Over the following years, the results of this research have been published in a series of monographic volumes, and archive and correspondence catalogues an extremely costly enterprise that no commercial publisher could conceivably have undertaken. From a technical point of view, particular care has been devoted to the printing of these volumes: various typographic techniques were experimented with in order to establish a new protocol of standard procedures for reproducing the photographs. The creation of these publications constitutes the second of the Institute’s fundamental missions, namely the production of photographic art books.
The third mission to which the Institute devotes its energies is the organisation of photographic exhibitions. Here the care taken over providing contextual information in presentation
and through catalogues makes it possible for the findings of research published in its specialist volumes to be transmitted to the general public.

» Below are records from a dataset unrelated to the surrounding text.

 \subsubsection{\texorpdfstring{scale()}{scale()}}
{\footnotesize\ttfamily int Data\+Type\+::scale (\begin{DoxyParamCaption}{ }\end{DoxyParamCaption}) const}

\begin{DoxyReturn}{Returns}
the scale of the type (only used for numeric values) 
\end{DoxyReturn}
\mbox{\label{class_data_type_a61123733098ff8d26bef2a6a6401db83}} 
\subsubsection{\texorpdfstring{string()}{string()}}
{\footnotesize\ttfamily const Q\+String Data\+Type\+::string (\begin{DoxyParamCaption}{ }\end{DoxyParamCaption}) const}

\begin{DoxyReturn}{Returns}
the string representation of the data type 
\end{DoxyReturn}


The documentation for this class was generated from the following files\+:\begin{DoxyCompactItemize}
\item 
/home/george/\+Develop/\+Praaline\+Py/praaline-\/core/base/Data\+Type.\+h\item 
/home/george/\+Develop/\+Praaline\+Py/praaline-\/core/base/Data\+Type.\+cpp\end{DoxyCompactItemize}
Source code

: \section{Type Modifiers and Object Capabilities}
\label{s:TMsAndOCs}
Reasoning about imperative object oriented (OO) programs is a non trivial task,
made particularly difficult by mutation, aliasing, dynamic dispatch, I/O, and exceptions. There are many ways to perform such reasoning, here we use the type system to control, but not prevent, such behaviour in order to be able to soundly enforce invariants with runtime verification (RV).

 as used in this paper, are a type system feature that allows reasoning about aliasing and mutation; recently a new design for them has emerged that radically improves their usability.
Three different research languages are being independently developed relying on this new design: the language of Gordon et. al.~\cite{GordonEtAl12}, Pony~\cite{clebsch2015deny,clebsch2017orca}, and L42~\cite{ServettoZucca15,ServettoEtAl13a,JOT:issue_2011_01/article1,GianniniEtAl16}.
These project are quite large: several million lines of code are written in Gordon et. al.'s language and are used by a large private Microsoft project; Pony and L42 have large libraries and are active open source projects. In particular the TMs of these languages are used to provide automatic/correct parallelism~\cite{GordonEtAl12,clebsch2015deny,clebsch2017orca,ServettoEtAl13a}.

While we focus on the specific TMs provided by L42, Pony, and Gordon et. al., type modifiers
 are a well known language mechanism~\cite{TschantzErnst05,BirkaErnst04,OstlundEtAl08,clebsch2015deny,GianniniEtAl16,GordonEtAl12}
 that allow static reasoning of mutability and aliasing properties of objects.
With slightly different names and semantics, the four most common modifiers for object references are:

As well as its research activities, publishing output and the organisation of exhibitions, the Institute has also dedicated itself since its founding to the creation of a collection of vintage prints, with the intention that one day they will form the centrepiece of the first museum in Italy devoted entirely to Italian photography.
The original negatives of some of these prints no longer exist, which makes them particularly precious pieces. Many were originally printed for exhibitions or special occasions, and on the reverse side of all the prints there are rubber stamps, notes or indications of participation in international competitions.
Nevertheless, the most unique thing about this collection and it is worth stressing just how much this sets it apart from any other collection is the way that each and every collected work is the result of a precise and methodical choice. The few other collections existing in Italy are basically a mishmash of works consisting of occasional donations or the remains of archives from defunct magazines. This collection, by contrast, is the outcome of an organic and systematic project. Rather than being chosen at random, each work has its own functional significance within the overall context of the collection, which in turn is a functional reflection of the Institute’s research into historical photography and the general interpretation which it has attempted to offer.
In this sense, the importance of the collection transcends the value of the individual photographs: its uniqueness lies in its overall significance and the project on which it is based.